>>>

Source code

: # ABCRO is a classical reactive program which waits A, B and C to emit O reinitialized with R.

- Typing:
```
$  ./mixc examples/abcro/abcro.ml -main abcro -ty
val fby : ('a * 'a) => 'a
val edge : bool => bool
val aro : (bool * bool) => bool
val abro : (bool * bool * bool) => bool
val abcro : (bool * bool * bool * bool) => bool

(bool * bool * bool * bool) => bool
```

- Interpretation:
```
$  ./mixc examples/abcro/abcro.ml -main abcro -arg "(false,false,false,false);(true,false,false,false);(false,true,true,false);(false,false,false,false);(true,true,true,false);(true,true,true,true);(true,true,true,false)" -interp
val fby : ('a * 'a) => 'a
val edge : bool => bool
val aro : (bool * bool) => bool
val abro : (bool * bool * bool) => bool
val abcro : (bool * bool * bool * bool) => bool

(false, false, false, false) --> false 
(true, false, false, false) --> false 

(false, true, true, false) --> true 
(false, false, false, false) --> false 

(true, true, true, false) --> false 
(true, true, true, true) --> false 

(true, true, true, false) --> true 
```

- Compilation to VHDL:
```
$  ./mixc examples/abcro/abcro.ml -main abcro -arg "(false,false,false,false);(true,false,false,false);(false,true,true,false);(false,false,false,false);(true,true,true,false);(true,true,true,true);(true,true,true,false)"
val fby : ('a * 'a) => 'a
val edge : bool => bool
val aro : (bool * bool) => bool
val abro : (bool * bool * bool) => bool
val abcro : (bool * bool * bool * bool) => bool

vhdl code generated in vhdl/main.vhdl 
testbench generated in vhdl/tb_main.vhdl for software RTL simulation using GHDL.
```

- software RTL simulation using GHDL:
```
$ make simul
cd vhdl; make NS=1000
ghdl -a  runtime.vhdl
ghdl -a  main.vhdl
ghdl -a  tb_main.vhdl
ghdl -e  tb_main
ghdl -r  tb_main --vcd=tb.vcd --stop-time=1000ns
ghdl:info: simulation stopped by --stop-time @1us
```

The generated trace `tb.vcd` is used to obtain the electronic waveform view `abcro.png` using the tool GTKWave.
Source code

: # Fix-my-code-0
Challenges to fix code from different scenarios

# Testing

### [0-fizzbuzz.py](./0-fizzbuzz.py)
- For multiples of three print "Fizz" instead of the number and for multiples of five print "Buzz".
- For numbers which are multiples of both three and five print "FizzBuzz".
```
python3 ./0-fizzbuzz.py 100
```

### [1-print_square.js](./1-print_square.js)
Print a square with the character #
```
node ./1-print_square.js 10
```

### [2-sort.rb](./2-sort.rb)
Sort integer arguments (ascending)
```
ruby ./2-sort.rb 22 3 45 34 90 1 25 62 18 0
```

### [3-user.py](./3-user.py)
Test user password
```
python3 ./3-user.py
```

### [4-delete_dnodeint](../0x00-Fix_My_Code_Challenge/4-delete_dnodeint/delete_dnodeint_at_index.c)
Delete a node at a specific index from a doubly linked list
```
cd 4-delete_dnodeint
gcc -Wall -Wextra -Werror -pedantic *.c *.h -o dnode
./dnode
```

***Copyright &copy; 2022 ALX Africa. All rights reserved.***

<<<

§ **Exercise prompt**: Please tally how many lines in the listing above contain the word "from", and answer with the figure alone.

§ **Output for this task**: 2